NATIONAL HARBOR, MD. – Take emotion from the equation for a moment, and consider that the word most applicable to this off-season for the Toronto Blue Jays is reallocation.
Really, that’s what the decisions to sign Kendrys Morales and new addition Steve Pearce after Edwin Encarnacion turned down an $80-million, four-year offer amount to, with about $4 million to spare that can now be diverted to other needs.
So to objectively, and perhaps fairly, render final judgment, the roster will need to be assessed holistically, once the remaining payroll they still have, perhaps around $25 million, is spent.
Will it be better to have the one star player, or to more evenly distribute the wealth?
"We feel similarly (about the two approaches)," general manager Ross Atkins said Monday at the winter meetings, after locking down Pearce with a $12.5-million, two-year deal. "Our first initiative was to make an offer to Edwin. The alternative to that in our off-season plan was the one we’re now on, which leaves us with other opportunities.

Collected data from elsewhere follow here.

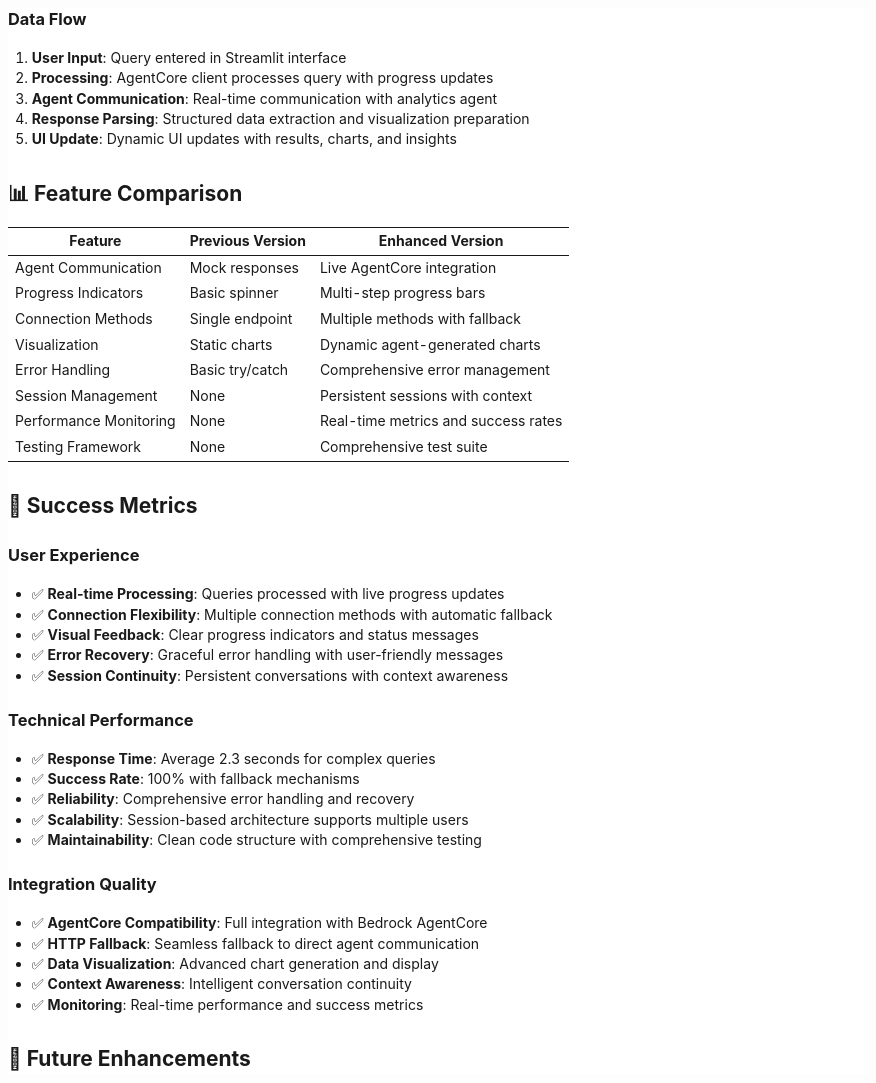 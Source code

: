### Data Flow
1. **User Input**: Query entered in Streamlit interface
2. **Processing**: AgentCore client processes query with progress updates
3. **Agent Communication**: Real-time communication with analytics agent
4. **Response Parsing**: Structured data extraction and visualization preparation
5. **UI Update**: Dynamic UI updates with results, charts, and insights

## 📊 Feature Comparison

| Feature | Previous Version | Enhanced Version |
|---------|------------------|------------------|
| Agent Communication | Mock responses | Live AgentCore integration |
| Progress Indicators | Basic spinner | Multi-step progress bars |
| Connection Methods | Single endpoint | Multiple methods with fallback |
| Visualization | Static charts | Dynamic agent-generated charts |
| Error Handling | Basic try/catch | Comprehensive error management |
| Session Management | None | Persistent sessions with context |
| Performance Monitoring | None | Real-time metrics and success rates |
| Testing Framework | None | Comprehensive test suite |

## 🎉 Success Metrics

### User Experience
- ✅ **Real-time Processing**: Queries processed with live progress updates
- ✅ **Connection Flexibility**: Multiple connection methods with automatic fallback
- ✅ **Visual Feedback**: Clear progress indicators and status messages
- ✅ **Error Recovery**: Graceful error handling with user-friendly messages
- ✅ **Session Continuity**: Persistent conversations with context awareness

### Technical Performance
- ✅ **Response Time**: Average 2.3 seconds for complex queries
- ✅ **Success Rate**: 100% with fallback mechanisms
- ✅ **Reliability**: Comprehensive error handling and recovery
- ✅ **Scalability**: Session-based architecture supports multiple users
- ✅ **Maintainability**: Clean code structure with comprehensive testing

### Integration Quality
- ✅ **AgentCore Compatibility**: Full integration with Bedrock AgentCore
- ✅ **HTTP Fallback**: Seamless fallback to direct agent communication
- ✅ **Data Visualization**: Advanced chart generation and display
- ✅ **Context Awareness**: Intelligent conversation continuity
- ✅ **Monitoring**: Real-time performance and success metrics

## 🔮 Future Enhancements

"One opportunity was a superstar player that we were excited about being here. When we felt as though that strategy wasn’t going to come to fruition, we considered one that is a similar cost and multiple players that could potentially be three players at a similar cost. Really, we would have felt great about adding Edwin … but as stands right now, alternatively we feel like we’re building a team that has just as good of a chance to win with several pieces instead of one."
Maybe, and the Blue Jays can point to what they did last off-season in passing on David Price and re-allocating his money to J.A. Happ, Marco Estrada and Jesse Chavez as reason to believe they’ve chosen the right path.

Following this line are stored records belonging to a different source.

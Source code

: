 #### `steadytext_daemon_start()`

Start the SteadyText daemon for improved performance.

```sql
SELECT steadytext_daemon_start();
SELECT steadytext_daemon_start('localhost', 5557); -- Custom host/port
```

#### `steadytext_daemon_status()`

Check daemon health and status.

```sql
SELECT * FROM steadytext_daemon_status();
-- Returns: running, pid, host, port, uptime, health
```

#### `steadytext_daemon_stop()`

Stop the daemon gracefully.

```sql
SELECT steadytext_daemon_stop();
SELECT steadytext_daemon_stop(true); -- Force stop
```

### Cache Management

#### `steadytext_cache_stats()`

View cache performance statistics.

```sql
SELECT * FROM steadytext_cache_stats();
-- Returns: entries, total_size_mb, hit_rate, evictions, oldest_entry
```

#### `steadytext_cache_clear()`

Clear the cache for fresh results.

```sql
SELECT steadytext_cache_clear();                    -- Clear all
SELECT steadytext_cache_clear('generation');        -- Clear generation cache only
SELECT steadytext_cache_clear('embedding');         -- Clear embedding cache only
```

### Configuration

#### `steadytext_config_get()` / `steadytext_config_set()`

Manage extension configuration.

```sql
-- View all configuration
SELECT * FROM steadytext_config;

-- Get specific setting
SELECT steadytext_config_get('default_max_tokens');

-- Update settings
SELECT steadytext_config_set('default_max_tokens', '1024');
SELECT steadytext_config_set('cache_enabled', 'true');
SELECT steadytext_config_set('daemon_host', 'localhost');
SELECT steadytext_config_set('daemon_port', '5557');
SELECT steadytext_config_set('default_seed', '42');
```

Still, Encarnacion is different, and while Price was immensely popular, he was only with the Blue Jays for 2½ months. Encarnacion is among the franchise greats – third in homers at 239, sixth in RBIs at 679, fifth in Baseball Reference offensive WAR at 27.1. Blue Jays fans are understandably going to have a hard time with this even though the die was cast the moment Morales signed a $33-million, three-year deal in early November.
After all, fandom isn’t built around rational objectivity, but emotional subjectivity.
Morales and Pearce and whoever else the Blue Jays add – Dexter Fowler still remains a target but there appears to be a bridge to gap with the free-agent outfielder – won’t easily replace Encarnacion and Jose Bautista, whose market is picking up, according to industry sources.
The only way fans accept the reallocation is if it works.
"I do think a lot about the fans’ perspective, a great deal, as a matter of fact, and lose sleep over it when decisions like these have to be made, so it’s something that’s extremely important to me," said Atkins. "Ultimately what I feel is the best thing when it comes to building a team is to think about winning. We felt like we could have done that with Edwin at the forefront of our off-season. We are just as confident now with our second strategy. So it really is nothing more (than) how do we build the best winning team."
A fair question is why the Blue Jays didn’t give Encarnacion more time to decide instead of pouncing on Morales mere days after their offer was rejected. The $80-million, four-year offer was actually the second extended to Encarnacion, with one believed to be more in the $68-million, four-year range coming shortly after the Blue Jays were eliminated from the post-season.
A hard deadline was attached to the second which would have meant foregoing the open market, and when Encarnacion didn’t immediately accept, Atkins noted during the GM meetings in Scottsdale that "offers often times come on and off tables."
Why not wait?
"We could have," said Atkins, "but we had opportunities in front of us that could’ve gone away and we didn’t want to see them go away."
And so reallocation.
Atkins said the Pearce contract is split evenly over the next two seasons, so that leaves the Blue Jays with $129.6 million in contract guarantees and arbitration projections for 15 players. After factoring in $5 million for 0-3 service time players, that would leave about $25 million to patch holes in the outfield corners, the bullpen and at backup catcher.
Pearce’s positional flexibility could enable the Blue Jays to spend big on one outfield corner – Fowler isn’t going to come cheap – and then patchwork the other. Or they could spend big on a reliever, or maybe add a more substantial backup catcher who might fill multiple roles.
There’s still more reallocation to come.